> _Work request_:
In the listing that follows, locate the line containing "- Blue Team" and the line containing "- We might want". Retype exactly those two lines and every line between them, and nothing more.

::::

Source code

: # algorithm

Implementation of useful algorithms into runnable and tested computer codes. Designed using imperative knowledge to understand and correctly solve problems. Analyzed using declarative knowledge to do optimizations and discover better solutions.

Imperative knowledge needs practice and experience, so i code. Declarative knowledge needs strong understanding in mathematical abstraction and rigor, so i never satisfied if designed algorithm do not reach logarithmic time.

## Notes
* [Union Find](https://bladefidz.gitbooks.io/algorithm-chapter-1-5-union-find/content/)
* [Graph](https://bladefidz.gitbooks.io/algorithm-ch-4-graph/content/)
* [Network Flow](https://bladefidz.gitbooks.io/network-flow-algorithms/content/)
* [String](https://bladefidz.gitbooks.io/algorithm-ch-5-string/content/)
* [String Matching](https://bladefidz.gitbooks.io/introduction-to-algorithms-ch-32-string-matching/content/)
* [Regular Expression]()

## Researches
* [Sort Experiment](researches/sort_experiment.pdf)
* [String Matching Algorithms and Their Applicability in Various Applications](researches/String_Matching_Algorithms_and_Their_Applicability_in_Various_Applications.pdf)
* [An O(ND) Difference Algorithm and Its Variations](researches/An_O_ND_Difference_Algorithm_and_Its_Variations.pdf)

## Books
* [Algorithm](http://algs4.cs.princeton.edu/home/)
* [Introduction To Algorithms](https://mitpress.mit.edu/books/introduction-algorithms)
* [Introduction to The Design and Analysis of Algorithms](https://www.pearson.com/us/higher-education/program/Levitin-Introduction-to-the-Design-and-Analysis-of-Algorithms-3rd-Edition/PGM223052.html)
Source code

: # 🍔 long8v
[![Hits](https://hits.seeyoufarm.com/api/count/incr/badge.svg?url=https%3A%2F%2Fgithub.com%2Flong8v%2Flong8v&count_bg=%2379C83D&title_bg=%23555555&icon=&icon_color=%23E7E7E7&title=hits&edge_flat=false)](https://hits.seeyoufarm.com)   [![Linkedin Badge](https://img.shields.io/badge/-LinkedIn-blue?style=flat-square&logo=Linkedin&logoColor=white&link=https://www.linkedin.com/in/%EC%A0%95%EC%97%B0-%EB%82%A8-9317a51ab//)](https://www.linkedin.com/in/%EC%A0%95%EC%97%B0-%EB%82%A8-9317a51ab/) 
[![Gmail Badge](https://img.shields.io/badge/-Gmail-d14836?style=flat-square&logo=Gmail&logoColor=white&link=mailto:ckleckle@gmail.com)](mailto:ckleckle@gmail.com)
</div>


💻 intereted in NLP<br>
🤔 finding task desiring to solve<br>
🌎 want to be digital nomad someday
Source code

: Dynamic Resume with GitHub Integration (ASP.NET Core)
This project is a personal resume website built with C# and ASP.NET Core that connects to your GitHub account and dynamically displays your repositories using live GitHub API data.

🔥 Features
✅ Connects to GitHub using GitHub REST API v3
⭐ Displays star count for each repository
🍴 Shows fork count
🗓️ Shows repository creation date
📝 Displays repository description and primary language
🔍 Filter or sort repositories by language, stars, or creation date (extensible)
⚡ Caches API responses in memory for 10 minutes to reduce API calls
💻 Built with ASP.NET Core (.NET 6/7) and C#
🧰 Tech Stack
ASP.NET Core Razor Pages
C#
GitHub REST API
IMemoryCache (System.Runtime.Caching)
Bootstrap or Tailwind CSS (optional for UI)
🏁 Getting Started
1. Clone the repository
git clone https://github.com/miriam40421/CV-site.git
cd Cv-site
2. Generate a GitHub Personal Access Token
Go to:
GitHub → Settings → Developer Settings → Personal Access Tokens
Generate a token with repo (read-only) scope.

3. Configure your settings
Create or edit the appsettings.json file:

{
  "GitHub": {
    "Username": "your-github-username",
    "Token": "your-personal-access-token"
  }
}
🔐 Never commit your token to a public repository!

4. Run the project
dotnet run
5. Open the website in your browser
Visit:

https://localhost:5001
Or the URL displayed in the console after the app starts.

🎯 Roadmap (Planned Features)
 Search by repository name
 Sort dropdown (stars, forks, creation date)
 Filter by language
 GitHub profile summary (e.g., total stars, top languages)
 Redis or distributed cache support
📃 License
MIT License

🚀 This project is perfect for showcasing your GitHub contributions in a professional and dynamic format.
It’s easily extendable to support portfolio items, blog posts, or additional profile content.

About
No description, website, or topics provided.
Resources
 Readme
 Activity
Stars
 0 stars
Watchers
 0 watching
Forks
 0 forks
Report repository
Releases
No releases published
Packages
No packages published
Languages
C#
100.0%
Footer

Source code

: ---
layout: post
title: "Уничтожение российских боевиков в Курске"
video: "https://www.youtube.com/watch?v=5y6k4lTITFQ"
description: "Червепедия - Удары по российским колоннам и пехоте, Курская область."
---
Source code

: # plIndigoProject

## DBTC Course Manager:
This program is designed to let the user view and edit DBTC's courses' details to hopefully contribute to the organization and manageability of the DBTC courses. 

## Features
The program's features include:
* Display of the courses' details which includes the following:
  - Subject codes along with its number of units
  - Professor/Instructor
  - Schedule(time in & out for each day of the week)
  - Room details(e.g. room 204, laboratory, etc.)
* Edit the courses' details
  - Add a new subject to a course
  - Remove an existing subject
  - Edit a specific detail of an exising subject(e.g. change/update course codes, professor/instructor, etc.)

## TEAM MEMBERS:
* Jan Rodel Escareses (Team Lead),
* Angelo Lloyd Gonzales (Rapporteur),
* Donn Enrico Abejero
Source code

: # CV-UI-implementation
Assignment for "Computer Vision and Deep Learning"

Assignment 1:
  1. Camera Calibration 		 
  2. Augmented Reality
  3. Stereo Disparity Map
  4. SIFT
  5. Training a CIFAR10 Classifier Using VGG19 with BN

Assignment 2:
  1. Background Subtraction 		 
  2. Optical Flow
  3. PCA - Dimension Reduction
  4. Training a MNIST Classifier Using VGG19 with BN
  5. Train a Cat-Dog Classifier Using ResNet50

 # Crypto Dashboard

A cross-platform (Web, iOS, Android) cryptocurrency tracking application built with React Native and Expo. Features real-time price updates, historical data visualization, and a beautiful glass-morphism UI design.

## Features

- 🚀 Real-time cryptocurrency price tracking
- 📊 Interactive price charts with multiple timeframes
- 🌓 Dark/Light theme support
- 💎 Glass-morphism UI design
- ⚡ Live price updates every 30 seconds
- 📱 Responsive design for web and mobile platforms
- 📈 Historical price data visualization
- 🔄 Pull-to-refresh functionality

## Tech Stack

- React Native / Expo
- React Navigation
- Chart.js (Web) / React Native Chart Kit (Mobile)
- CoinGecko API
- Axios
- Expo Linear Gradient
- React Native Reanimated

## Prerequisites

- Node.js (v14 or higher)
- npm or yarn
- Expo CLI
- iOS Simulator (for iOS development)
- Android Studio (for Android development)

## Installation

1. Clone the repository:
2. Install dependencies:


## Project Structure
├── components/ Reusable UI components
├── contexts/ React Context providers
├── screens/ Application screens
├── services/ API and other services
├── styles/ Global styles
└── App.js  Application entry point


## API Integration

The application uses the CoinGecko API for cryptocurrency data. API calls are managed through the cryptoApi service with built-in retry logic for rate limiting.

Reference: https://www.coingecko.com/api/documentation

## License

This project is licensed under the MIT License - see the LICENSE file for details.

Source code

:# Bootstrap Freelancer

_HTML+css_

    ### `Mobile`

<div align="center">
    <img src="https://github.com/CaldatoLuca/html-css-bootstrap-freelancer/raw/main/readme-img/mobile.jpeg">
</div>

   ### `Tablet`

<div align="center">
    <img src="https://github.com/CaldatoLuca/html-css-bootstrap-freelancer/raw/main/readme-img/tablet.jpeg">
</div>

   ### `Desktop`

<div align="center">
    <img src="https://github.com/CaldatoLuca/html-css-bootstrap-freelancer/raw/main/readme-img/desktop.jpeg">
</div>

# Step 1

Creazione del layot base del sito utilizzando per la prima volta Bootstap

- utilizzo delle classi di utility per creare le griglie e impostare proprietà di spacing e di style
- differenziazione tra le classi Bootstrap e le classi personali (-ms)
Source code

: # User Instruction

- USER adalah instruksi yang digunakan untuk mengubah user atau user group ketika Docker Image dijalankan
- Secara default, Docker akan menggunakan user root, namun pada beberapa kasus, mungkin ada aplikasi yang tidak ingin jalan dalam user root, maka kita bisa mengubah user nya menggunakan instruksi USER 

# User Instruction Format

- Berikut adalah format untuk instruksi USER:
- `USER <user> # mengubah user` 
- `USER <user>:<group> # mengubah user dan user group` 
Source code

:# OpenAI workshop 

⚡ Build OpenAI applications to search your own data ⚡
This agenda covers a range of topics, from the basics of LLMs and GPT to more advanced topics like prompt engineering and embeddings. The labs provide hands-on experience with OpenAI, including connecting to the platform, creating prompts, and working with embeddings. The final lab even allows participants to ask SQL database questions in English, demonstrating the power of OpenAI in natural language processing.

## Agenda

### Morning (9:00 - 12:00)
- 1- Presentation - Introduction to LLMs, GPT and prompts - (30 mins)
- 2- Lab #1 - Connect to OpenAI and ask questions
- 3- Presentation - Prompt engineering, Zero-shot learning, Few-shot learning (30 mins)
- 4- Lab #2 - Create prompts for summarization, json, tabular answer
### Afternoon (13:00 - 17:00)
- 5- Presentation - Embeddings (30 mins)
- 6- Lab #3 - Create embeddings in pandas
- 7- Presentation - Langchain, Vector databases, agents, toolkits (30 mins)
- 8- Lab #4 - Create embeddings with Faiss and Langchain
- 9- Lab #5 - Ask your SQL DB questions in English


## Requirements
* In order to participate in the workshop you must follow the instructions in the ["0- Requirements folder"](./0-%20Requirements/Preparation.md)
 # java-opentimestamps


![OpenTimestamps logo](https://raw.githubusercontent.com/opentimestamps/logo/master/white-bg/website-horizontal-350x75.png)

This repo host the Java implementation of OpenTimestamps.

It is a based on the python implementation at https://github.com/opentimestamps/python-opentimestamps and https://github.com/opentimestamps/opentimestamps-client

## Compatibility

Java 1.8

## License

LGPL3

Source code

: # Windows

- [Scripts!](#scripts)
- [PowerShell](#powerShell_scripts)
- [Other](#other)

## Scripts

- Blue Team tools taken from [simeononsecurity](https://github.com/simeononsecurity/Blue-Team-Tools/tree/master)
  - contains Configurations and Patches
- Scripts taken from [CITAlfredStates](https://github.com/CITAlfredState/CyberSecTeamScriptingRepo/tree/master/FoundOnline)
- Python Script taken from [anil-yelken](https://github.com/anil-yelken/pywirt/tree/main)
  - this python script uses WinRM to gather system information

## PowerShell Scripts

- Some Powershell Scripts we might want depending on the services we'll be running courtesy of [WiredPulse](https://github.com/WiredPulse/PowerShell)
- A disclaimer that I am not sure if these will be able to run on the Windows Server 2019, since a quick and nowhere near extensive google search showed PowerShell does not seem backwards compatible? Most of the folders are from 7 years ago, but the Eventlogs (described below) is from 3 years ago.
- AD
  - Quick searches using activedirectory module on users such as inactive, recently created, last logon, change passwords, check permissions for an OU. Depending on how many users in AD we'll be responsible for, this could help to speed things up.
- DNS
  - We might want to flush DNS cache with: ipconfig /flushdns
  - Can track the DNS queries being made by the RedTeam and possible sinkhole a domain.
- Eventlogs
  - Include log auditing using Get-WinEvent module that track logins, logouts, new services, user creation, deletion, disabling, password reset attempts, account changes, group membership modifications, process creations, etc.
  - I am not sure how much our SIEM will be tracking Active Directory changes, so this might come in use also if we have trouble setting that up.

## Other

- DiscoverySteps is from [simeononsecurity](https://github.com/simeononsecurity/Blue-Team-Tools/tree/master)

::::

> _Result for this task_:
- Blue Team tools taken from [simeononsecurity](https://github.com/simeononsecurity/Blue-Team-Tools/tree/master)
  - contains Configurations and Patches
- Scripts taken from [CITAlfredStates](https://github.com/CITAlfredState/CyberSecTeamScriptingRepo/tree/master/FoundOnline)
- Python Script taken from [anil-yelken](https://github.com/anil-yelken/pywirt/tree/main)
  - this python script uses WinRM to gather system information

## PowerShell Scripts

- Some Powershell Scripts we might want depending on the services we'll be running courtesy of [WiredPulse](https://github.com/WiredPulse/PowerShell)
- A disclaimer that I am not sure if these will be able to run on the Windows Server 2019, since a quick and nowhere near extensive google search showed PowerShell does not seem backwards compatible? Most of the folders are from 7 years ago, but the Eventlogs (described below) is from 3 years ago.
- AD
  - Quick searches using activedirectory module on users such as inactive, recently created, last logon, change passwords, check permissions for an OU. Depending on how many users in AD we'll be responsible for, this could help to speed things up.
- DNS
  - We might want to flush DNS cache with: ipconfig /flushdns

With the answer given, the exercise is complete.